Aile Hekimliği Uygulaması ile sunulan birinci basamak sağlık hizmetinde gelişmiş ülkelerde aile hekiminin, ‘aile sağlığı çalışanı, tıbbi sekreter, psikolog, fizyoterapist, diyetisyen, sosyal hizmet uzmanı, diş hekimi, hizmetli personel’den oluşan bir ekiple birlikte sağlık hizmeti sunduğuna dikkat çeken Prof. Dr. Akpınar, sözlerini şöyle sürdürdü:
“Ancak ülkemizde birinci basamak ekibinde aile hekimine sadece aile sağlığı çalışanı eşlik edebiliyor, hatta bir çok aile hekimi tek başına hizmet vermeye çalışıyor.
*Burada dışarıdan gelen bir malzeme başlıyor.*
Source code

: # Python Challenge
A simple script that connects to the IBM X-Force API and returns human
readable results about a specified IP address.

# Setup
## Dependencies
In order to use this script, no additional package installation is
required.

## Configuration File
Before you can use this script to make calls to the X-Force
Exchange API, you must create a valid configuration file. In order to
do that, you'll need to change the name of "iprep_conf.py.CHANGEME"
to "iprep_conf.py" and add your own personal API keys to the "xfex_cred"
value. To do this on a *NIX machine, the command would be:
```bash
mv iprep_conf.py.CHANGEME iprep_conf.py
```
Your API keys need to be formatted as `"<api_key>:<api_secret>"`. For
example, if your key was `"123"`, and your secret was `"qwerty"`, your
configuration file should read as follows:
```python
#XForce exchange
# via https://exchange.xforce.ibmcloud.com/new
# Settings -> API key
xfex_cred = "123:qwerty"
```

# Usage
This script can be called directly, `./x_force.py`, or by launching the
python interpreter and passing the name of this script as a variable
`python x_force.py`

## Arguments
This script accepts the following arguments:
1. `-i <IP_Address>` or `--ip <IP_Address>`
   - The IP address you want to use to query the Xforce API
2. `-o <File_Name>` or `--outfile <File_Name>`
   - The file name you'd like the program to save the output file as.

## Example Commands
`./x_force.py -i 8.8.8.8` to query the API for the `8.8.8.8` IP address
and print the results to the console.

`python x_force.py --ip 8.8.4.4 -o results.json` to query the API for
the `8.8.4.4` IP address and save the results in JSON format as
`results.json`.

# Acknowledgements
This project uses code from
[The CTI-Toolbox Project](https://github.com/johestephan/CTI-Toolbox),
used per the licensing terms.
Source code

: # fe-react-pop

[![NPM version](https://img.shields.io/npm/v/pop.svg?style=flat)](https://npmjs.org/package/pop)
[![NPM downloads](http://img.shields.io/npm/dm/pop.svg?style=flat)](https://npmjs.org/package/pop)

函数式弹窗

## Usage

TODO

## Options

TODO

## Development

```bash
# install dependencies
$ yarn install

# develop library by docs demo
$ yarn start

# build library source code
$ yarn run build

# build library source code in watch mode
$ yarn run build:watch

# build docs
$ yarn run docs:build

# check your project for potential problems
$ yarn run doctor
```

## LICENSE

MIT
Tüm dünyadaki örneklerde olduğu gibi, aslında aile hekimlerinin sunduğu sağlık hizmeti ile sağlık sorunlarının yüzde 90’ı çözümlenebilir. Bu sayede de hastaların hastanelerde gereksiz yığılmaları ve hizmet sunumu talepleri ortadan kalkabilir”
Dünyadaki sağlık hizmet sunumumda aile hekimlerinin hasta muayenesi başına en az 15-20 dakika ayırabildiğine de işaret eden Prof. Dr. Akpınar, açıklamasında şu ifadeleri kullandı:
“Aile hekimlerinin ikinci basamağa sevk oranı yüzde 10 dolayında kalıyor. Ayrca aile hekimlerinin hizmet verdiği binalarda donanımlar, paydaşlarca destekleniyor ve özen yükümlülüğü içinde sorunsuz işliyor. Örneğin Almanya’da aşılamalar için soğuk zincir kırılmaları asla söz konusu değil çünkü hiçbir birimde elektrik kesintisi söz konusu olmuyor, önlem icin jeneratör dahi bulunduruluyor. Aile hekimliği uygulamasında ‘ceza yönetmeliği’ şeklinde bir uygulama ise dünyanın hiçbir ülkesinde yok.”